On our way back we began to harvest warabi (fiddlehead fern), which we eat right away in various fashions, pickle, or freeze to cook with our rice through the summer. Harvesting those is a very meditative exercise, their perfect dun color making them so difficult to see that you really have to concentrate, keeping only that image in your mind and not thinking of anything else, or you'll miss them. It's just one level above the state of Mu (nothingness) sought in Buddhist meditation. You have to hold to the State of Warabi constantly as you look for them. I started out looking for and at various other harvestables and couldn't find any warabi at all; on the way back home over the same ground I emptied my mind of all but warabiness and found a bag full. Like walking through life every day, seeing all, beholding nothing...

Sunday, April 20, 2003


RAINY DAY JEWELRY


spring rain -
many small voices
one big roar

Couple of times today went out into the torrent, the Rashomon rain, to check on things like rain-hammered tulips, narcissi and daffodils, mushroom buds and onion sets; several of the farm ladies out gathering sansai despite the rain, specifically today warabi (bracken fern: Pteridium aquilinum). (They got to all the fukinoto and taranome before me.) I had to pause at length to look at the energetic St. John's Wort, being surprised at how well it and the rain understand each other, clearly for a very long time, the Wort keeping a drop of its old friend close at the tip of each leaf, the silvery beads clearly content to remain there, quite unlike rain's general behavior on, for example, my head.

Saturday, March 01, 2003


THE WILD NEIGHBORHOOD


One of the many fine things about Japan is the way in which sansai (lit: mountain vegetables) are an integral part of just about everyone's diet. Even in the cities, where the hunger for the "natural" is growing apace, some sansai are showing up in the supermarkets, though those are usually grown on farms, not wild. Wild is inimical to business. Apart from being free (actually, at the price of nice walks through nice places) and affording good exercise in the harvesting, sansai are organic, low-calorie and seasonal: the ideal food.

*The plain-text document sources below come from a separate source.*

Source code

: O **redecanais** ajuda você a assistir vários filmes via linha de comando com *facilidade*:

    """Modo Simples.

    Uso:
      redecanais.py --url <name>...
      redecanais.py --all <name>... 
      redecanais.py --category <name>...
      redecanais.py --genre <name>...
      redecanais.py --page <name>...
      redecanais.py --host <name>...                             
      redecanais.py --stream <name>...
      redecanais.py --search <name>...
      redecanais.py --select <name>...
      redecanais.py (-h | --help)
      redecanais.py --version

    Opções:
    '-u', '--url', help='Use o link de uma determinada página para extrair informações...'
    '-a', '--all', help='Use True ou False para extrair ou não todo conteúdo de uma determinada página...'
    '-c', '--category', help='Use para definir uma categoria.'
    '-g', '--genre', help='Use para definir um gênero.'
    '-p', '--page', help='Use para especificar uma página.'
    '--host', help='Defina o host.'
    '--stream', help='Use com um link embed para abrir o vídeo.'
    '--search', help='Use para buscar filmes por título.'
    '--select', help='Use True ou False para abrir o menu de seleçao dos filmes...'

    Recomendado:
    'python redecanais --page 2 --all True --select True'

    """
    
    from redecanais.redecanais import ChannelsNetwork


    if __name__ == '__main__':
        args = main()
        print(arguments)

This time of year whenever I'm out on one of my meanderambles I find that my eyes are already automatically scanning the damp spring earth for early signs of the first sansai to show its face after winter: the piquant fukinoto (butterbur buds). I tasted a miso-pickled version (fukimiso) this winter that was just dynamite, and want to try to make some from the emergent hordes of fukinoto we find around here every year. (If you want the recipe, email me.)

These wild meadows are the perfect place for gathering fukinoto when it first peeps its pale jade-encased chick-yellow blossoms above the dull brown ground of winter's natural compost, and once you've spotted one fukinoto surprise you right away begin to spot the others emerging beneath the tangled carpet of last year's wildflower stems as your hunter's eye catches on, and soon you're heading home with a bagful of fragrant buds.

Then later comes fuki itself, the fan-like leaves of the same plant, whose stems make a crispy pickle. And not long after, into the new warmth comes taranome, the emperor of sansai, my eyes pick out the tall, thin, brown, viciously thorned stems (having seen what monkeys can do to trees with delicious leaves, I understand thorns much better) poking up here and there; my eyes also note how far along the bud development is. Timing is essential in sansai, and by that I mean getting there first, for soon the twos and threes and larger groups of folks from near and far will be coming here in the spring ritual of wandering around the mountains with baskets, harvesting nature's excellent produce.

We have special places where we pick our fukinoto and taranome and the many other varieties of sansai there are; such 'secret' places become kind of family heirlooms out in the country, like the best places to find matsutake (pine mushrooms). But of course it's best to live right in the wild neighborhood, as we do. I just got back from a fukinoto meanderamble this rainy morning, but it's too early yet. I'll put up some photos when it's time.